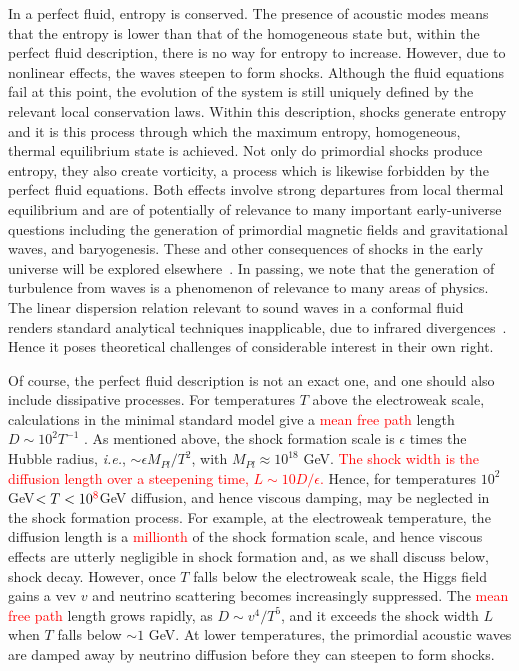 \documentclass[prl,aps,10pt,twocolumn,showkeys,nofootinbib]{revtex4-1}
\begin{document}
In a perfect fluid, entropy is conserved. The presence of acoustic modes means that the entropy is lower than that of the homogeneous state but, within the perfect fluid description, there is no way for entropy to increase. However, due to nonlinear effects, the waves steepen to form shocks. Although the fluid equations fail at this point, the evolution of the system is still uniquely defined by the relevant local conservation laws. Within this description, shocks generate entropy and it is this process through which the maximum entropy, homogeneous, thermal equilibrium state is achieved. Not only do primordial shocks produce entropy, they also create vorticity, a process which is likewise forbidden by the perfect fluid equations. Both effects involve strong departures from local thermal equilibrium and are of potentially of relevance to many important early-universe questions including the generation of primordial magnetic fields and gravitational waves, and baryogenesis. These and other consequences of shocks in the early universe will be explored elsewhere~\cite{penturoklong}. In passing, we note that the generation of turbulence from waves is a phenomenon of relevance to many areas of physics.  The linear dispersion relation relevant to sound waves in a conformal fluid renders standard analytical techniques inapplicable, due to infrared divergences~\cite{ZLF}. Hence it poses theoretical challenges of considerable interest in their own right. 

Of course, the perfect fluid description is not an exact one, and one should also include dissipative processes.  For temperatures $T$ above the electroweak scale, calculations in the minimal standard model give a \textcolor{red}{mean free path} length $D \sim 10^2 T^{-1}$ \cite{moore}. As mentioned above, the shock formation scale is $\epsilon$ times the Hubble radius, {\it i.e.}, $\sim \epsilon M_{Pl}/T^2$, with $M_{Pl}\approx 10^{18}$ GeV. \textcolor{red}{The shock width is the diffusion length over a steepening time, $L\sim 10 D/\epsilon$\cite{LL}.}  Hence, for temperatures $10^2$ GeV$< T <10^{\textcolor{red}{8}}$GeV diffusion, and hence viscous damping, may be neglected in the shock formation process. For example, at the electroweak temperature, the diffusion length is a \textcolor{red}{millionth} of the shock formation scale, and hence viscous effects are utterly negligible in shock formation and, as we shall discuss below, shock decay.  However, once $T$ falls below the electroweak scale, the Higgs field gains a vev $v$ and neutrino scattering becomes increasingly suppressed. The \textcolor{red}{mean free path} length grows rapidly, as $D\sim v^4/T^5$, and it exceeds the shock width $L$ \cite{penturoklong} when $T$ falls below $\sim 1$ GeV. At lower temperatures, the primordial acoustic waves are damped away by neutrino diffusion before they can steepen to form shocks.
\end{document}
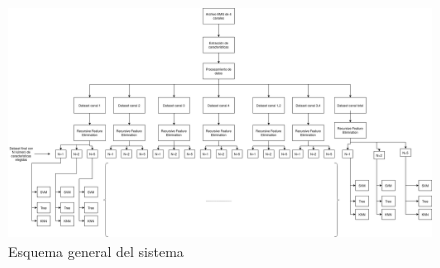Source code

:  \begin{figure}[h]
    \includegraphics[height=0.85\textwidth,angle=90]{imagenes/esquema final.png}
    \caption{ Esquema general del sistema }
    \label{fig:esquemageneral}
   \end{figure}
    

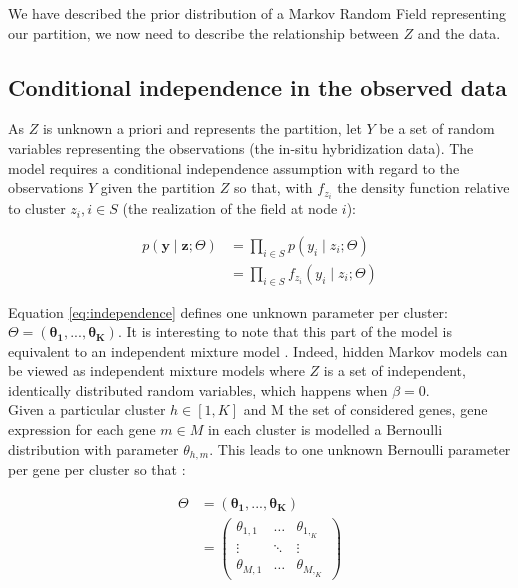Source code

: We have described the prior distribution of a Markov Random Field representing our partition, we now need to describe the relationship between $Z$ and the data.

\subsection{Conditional independence in the observed data}
As $Z$ is unknown a priori and represents the partition, let $Y$ be a set of random variables representing the observations (the in-situ hybridization data). The model requires a conditional independence assumption with regard to the observations $Y$ given the partition $Z$ so that, with $f_{z_i}$ the density function relative to cluster $z_i, i \in S$ (the realization of the field at node $i$):

\begin{align}
p(\boldsymbol{y} \mid \boldsymbol{z} ; \Theta) &= \prod_{i \in S} p(y_i \mid z_i ; \Theta) \nonumber\\
\label{eq:independence}
&= \prod_{i \in S} f_{z_i} (y_i \mid z_i ; \Theta)
\end{align}

Equation \ref{eq:independence} defines one unknown parameter per cluster: $\Theta = (\boldsymbol{\theta_1},...,\boldsymbol{\theta_K})$. It is interesting to note that this part of the model is equivalent to an independent mixture model \cite{Mclachlan04}. Indeed, hidden Markov models can be viewed as independent mixture models where $Z$ is a set of independent, identically distributed random variables, which happens when $\beta = 0$.\\

Given a particular cluster $h \in [1,K]$ and M the set of considered genes, gene expression for each gene $m \in M$ in each cluster is modelled a Bernoulli distribution with parameter $\theta_{h,m}$. This leads to one unknown Bernoulli parameter per gene per cluster so that :

\begin{align*}
\Theta &= (\boldsymbol{\theta_1},...,\boldsymbol{\theta_K})\\
&= \left( \begin{array} {ccc}
\theta_{1,1} & \ldots  & \theta_{1,_K}\\
\vdots & \ddots & \vdots\\
\theta_{M,1} & \ldots & \theta_{M,_K} \end{array} \right)
\end{align*}

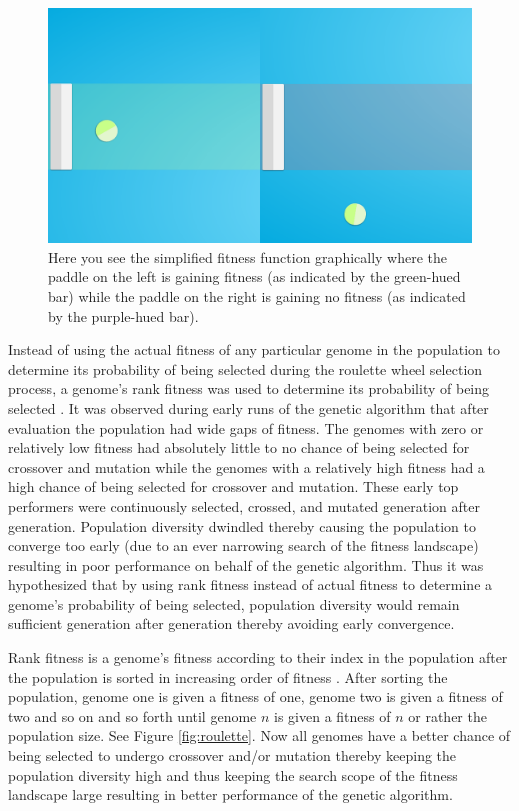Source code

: \documentclass[a4paper,10pt]{article}
\begin{document}
\begin{figure}[H]  
  \centering
  \includegraphics[width=.45\textwidth]{figures/simple_fit_func.png}
  \caption{Here you see the simplified fitness function graphically where the paddle on the left is gaining fitness (as indicated by the green-hued bar) while the paddle on the right is gaining no fitness (as indicated by the purple-hued bar).}
  \label{fig:simple_fit_func}
\end{figure}

Instead of using the actual fitness of any particular genome in the population to determine its probability of being selected during the roulette wheel selection process, a genome's rank fitness was used to determine its probability of being selected \cite{geneticalgorithm}. It was observed during early runs of the genetic algorithm that after evaluation the population had wide gaps of fitness. The genomes with zero or relatively low fitness had absolutely little to no chance of being selected for crossover and mutation while the genomes with a relatively high fitness had a high chance of being selected for crossover and mutation. These early top performers were continuously selected, crossed, and mutated generation after generation. Population diversity dwindled thereby causing the population to converge too early (due to an ever narrowing search of the fitness landscape) resulting in poor performance on behalf of the genetic algorithm. Thus it was hypothesized that by using rank fitness instead of actual fitness to determine a genome's probability of being selected, population diversity would remain sufficient generation after generation thereby avoiding early convergence. 

Rank fitness is a genome's fitness according to their index in the population after the population is sorted in increasing order of fitness \cite{genselect}. After sorting the population, genome one is given a fitness of one, genome two is given a fitness of two and so on and so forth until genome $n$ is given a fitness of $n$ or rather the population size. See Figure \ref{fig:roulette}. Now all genomes have a better chance of being selected to undergo crossover and/or mutation thereby keeping the population diversity high and thus keeping the search scope of the fitness landscape large resulting in better performance of the genetic algorithm.   
\end{document}
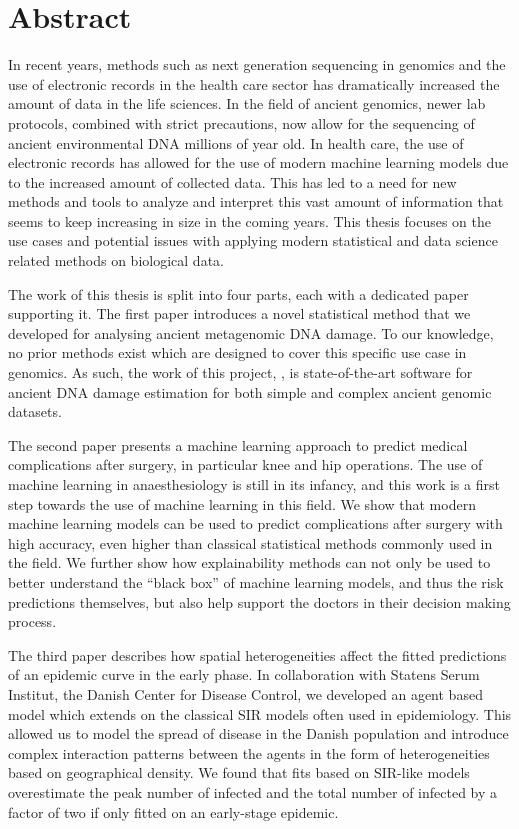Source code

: \chapter{Abstract}


In recent years, methods such as next generation sequencing in genomics and the use of electronic records in the health care sector has dramatically increased the amount of data in the life sciences. In the field of ancient genomics, newer lab protocols, combined with strict precautions, now allow for the sequencing of ancient environmental DNA millions of year old. In health care, the use of electronic records has allowed for the use of modern machine learning models due to the increased amount of collected data.
This has led to a need for new methods and tools to analyze and interpret this vast amount of information that seems to keep increasing in size in the coming years. This thesis focuses on the use cases and potential issues with applying modern statistical and data science related methods on biological data.

The work of this thesis is split into four parts, each with a dedicated paper supporting it. The first paper introduces a novel statistical method that we developed for analysing ancient metagenomic DNA damage. To our knowledge, no prior methods exist which are designed to cover this specific use case in genomics. As such, the work of this project, \metaDMG, is state-of-the-art software for ancient DNA damage estimation for both simple and complex ancient genomic datasets.

The second paper presents a machine learning approach to predict medical complications after surgery, in particular knee and hip operations. The use of machine learning in anaesthesiology is still in its infancy, and this work is a first step towards the use of machine learning in this field. We show that modern machine learning models can be used to predict complications after surgery with high accuracy, even higher than classical statistical methods commonly used in the field.  We further show how explainability methods can not only be used to better understand the ``black box'' of machine learning models, and thus the risk predictions themselves, but also help support the doctors in their decision making process.

The third paper describes how spatial heterogeneities affect the fitted predictions of an epidemic curve in the early phase. In collaboration with Statens Serum Institut, the Danish Center for Disease Control, we developed an agent based model which extends on the classical SIR models often used in epidemiology. This allowed us to model the spread of disease in the Danish population and introduce complex interaction patterns between the agents in the form of heterogeneities based on geographical density. We found that fits based on SIR-like models overestimate the peak number of infected and the total number of infected by a factor of two if only fitted on an early-stage epidemic.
################
# Action item
Print all the entries again exactly as written, but without the pictures.

# Answer to the problem
 \documentclass[prl,aps,10pt,twocolumn,showkeys,nofootinbib]{revtex4-1}
\begin{document}
In a perfect fluid, entropy is conserved. The presence of acoustic modes means that the entropy is lower than that of the homogeneous state but, within the perfect fluid description, there is no way for entropy to increase. However, due to nonlinear effects, the waves steepen to form shocks. Although the fluid equations fail at this point, the evolution of the system is still uniquely defined by the relevant local conservation laws. Within this description, shocks generate entropy and it is this process through which the maximum entropy, homogeneous, thermal equilibrium state is achieved. Not only do primordial shocks produce entropy, they also create vorticity, a process which is likewise forbidden by the perfect fluid equations. Both effects involve strong departures from local thermal equilibrium and are of potentially of relevance to many important early-universe questions including the generation of primordial magnetic fields and gravitational waves, and baryogenesis. These and other consequences of shocks in the early universe will be explored elsewhere~\cite{penturoklong}. In passing, we note that the generation of turbulence from waves is a phenomenon of relevance to many areas of physics.  The linear dispersion relation relevant to sound waves in a conformal fluid renders standard analytical techniques inapplicable, due to infrared divergences~\cite{ZLF}. Hence it poses theoretical challenges of considerable interest in their own right. 

Of course, the perfect fluid description is not an exact one, and one should also include dissipative processes.  For temperatures $T$ above the electroweak scale, calculations in the minimal standard model give a \textcolor{red}{mean free path} length $D \sim 10^2 T^{-1}$ \cite{moore}. As mentioned above, the shock formation scale is $\epsilon$ times the Hubble radius, {\it i.e.}, $\sim \epsilon M_{Pl}/T^2$, with $M_{Pl}\approx 10^{18}$ GeV. \textcolor{red}{The shock width is the diffusion length over a steepening time, $L\sim 10 D/\epsilon$\cite{LL}.}  Hence, for temperatures $10^2$ GeV$< T <10^{\textcolor{red}{8}}$GeV diffusion, and hence viscous damping, may be neglected in the shock formation process. For example, at the electroweak temperature, the diffusion length is a \textcolor{red}{millionth} of the shock formation scale, and hence viscous effects are utterly negligible in shock formation and, as we shall discuss below, shock decay.  However, once $T$ falls below the electroweak scale, the Higgs field gains a vev $v$ and neutrino scattering becomes increasingly suppressed. The \textcolor{red}{mean free path} length grows rapidly, as $D\sim v^4/T^5$, and it exceeds the shock width $L$ \cite{penturoklong} when $T$ falls below $\sim 1$ GeV. At lower temperatures, the primordial acoustic waves are damped away by neutrino diffusion before they can steepen to form shocks.
\end{document}
Source code

:  \begin{figure}[h]
    \includegraphics[height=0.85\textwidth,angle=90]{imagenes/esquema final.png}
    \caption{ Esquema general del sistema }
    \label{fig:esquemageneral}
   \end{figure}
    

Source code

: We have described the prior distribution of a Markov Random Field representing our partition, we now need to describe the relationship between $Z$ and the data.

\subsection{Conditional independence in the observed data}
As $Z$ is unknown a priori and represents the partition, let $Y$ be a set of random variables representing the observations (the in-situ hybridization data). The model requires a conditional independence assumption with regard to the observations $Y$ given the partition $Z$ so that, with $f_{z_i}$ the density function relative to cluster $z_i, i \in S$ (the realization of the field at node $i$):

\begin{align}
p(\boldsymbol{y} \mid \boldsymbol{z} ; \Theta) &= \prod_{i \in S} p(y_i \mid z_i ; \Theta) \nonumber\\
\label{eq:independence}
&= \prod_{i \in S} f_{z_i} (y_i \mid z_i ; \Theta)
\end{align}

Equation \ref{eq:independence} defines one unknown parameter per cluster: $\Theta = (\boldsymbol{\theta_1},...,\boldsymbol{\theta_K})$. It is interesting to note that this part of the model is equivalent to an independent mixture model \cite{Mclachlan04}. Indeed, hidden Markov models can be viewed as independent mixture models where $Z$ is a set of independent, identically distributed random variables, which happens when $\beta = 0$.\\

Given a particular cluster $h \in [1,K]$ and M the set of considered genes, gene expression for each gene $m \in M$ in each cluster is modelled a Bernoulli distribution with parameter $\theta_{h,m}$. This leads to one unknown Bernoulli parameter per gene per cluster so that :

\begin{align*}
\Theta &= (\boldsymbol{\theta_1},...,\boldsymbol{\theta_K})\\
&= \left( \begin{array} {ccc}
\theta_{1,1} & \ldots  & \theta_{1,_K}\\
\vdots & \ddots & \vdots\\
\theta_{M,1} & \ldots & \theta_{M,_K} \end{array} \right)
\end{align*}

Source code

: \documentclass[a4paper,10pt]{article}
\begin{document}
\begin{figure}[H]  
  \centering
  \includegraphics[width=.45\textwidth]{figures/simple_fit_func.png}
  \caption{Here you see the simplified fitness function graphically where the paddle on the left is gaining fitness (as indicated by the green-hued bar) while the paddle on the right is gaining no fitness (as indicated by the purple-hued bar).}
  \label{fig:simple_fit_func}
\end{figure}

Instead of using the actual fitness of any particular genome in the population to determine its probability of being selected during the roulette wheel selection process, a genome's rank fitness was used to determine its probability of being selected \cite{geneticalgorithm}. It was observed during early runs of the genetic algorithm that after evaluation the population had wide gaps of fitness. The genomes with zero or relatively low fitness had absolutely little to no chance of being selected for crossover and mutation while the genomes with a relatively high fitness had a high chance of being selected for crossover and mutation. These early top performers were continuously selected, crossed, and mutated generation after generation. Population diversity dwindled thereby causing the population to converge too early (due to an ever narrowing search of the fitness landscape) resulting in poor performance on behalf of the genetic algorithm. Thus it was hypothesized that by using rank fitness instead of actual fitness to determine a genome's probability of being selected, population diversity would remain sufficient generation after generation thereby avoiding early convergence. 

Rank fitness is a genome's fitness according to their index in the population after the population is sorted in increasing order of fitness \cite{genselect}. After sorting the population, genome one is given a fitness of one, genome two is given a fitness of two and so on and so forth until genome $n$ is given a fitness of $n$ or rather the population size. See Figure \ref{fig:roulette}. Now all genomes have a better chance of being selected to undergo crossover and/or mutation thereby keeping the population diversity high and thus keeping the search scope of the fitness landscape large resulting in better performance of the genetic algorithm.   
\end{document}
Source code

: \chapter{Abstract}


In recent years, methods such as next generation sequencing in genomics and the use of electronic records in the health care sector has dramatically increased the amount of data in the life sciences. In the field of ancient genomics, newer lab protocols, combined with strict precautions, now allow for the sequencing of ancient environmental DNA millions of year old. In health care, the use of electronic records has allowed for the use of modern machine learning models due to the increased amount of collected data.
This has led to a need for new methods and tools to analyze and interpret this vast amount of information that seems to keep increasing in size in the coming years. This thesis focuses on the use cases and potential issues with applying modern statistical and data science related methods on biological data.

The work of this thesis is split into four parts, each with a dedicated paper supporting it. The first paper introduces a novel statistical method that we developed for analysing ancient metagenomic DNA damage. To our knowledge, no prior methods exist which are designed to cover this specific use case in genomics. As such, the work of this project, \metaDMG, is state-of-the-art software for ancient DNA damage estimation for both simple and complex ancient genomic datasets.

The second paper presents a machine learning approach to predict medical complications after surgery, in particular knee and hip operations. The use of machine learning in anaesthesiology is still in its infancy, and this work is a first step towards the use of machine learning in this field. We show that modern machine learning models can be used to predict complications after surgery with high accuracy, even higher than classical statistical methods commonly used in the field.  We further show how explainability methods can not only be used to better understand the ``black box'' of machine learning models, and thus the risk predictions themselves, but also help support the doctors in their decision making process.

The third paper describes how spatial heterogeneities affect the fitted predictions of an epidemic curve in the early phase. In collaboration with Statens Serum Institut, the Danish Center for Disease Control, we developed an agent based model which extends on the classical SIR models often used in epidemiology. This allowed us to model the spread of disease in the Danish population and introduce complex interaction patterns between the agents in the form of heterogeneities based on geographical density. We found that fits based on SIR-like models overestimate the peak number of infected and the total number of infected by a factor of two if only fitted on an early-stage epidemic.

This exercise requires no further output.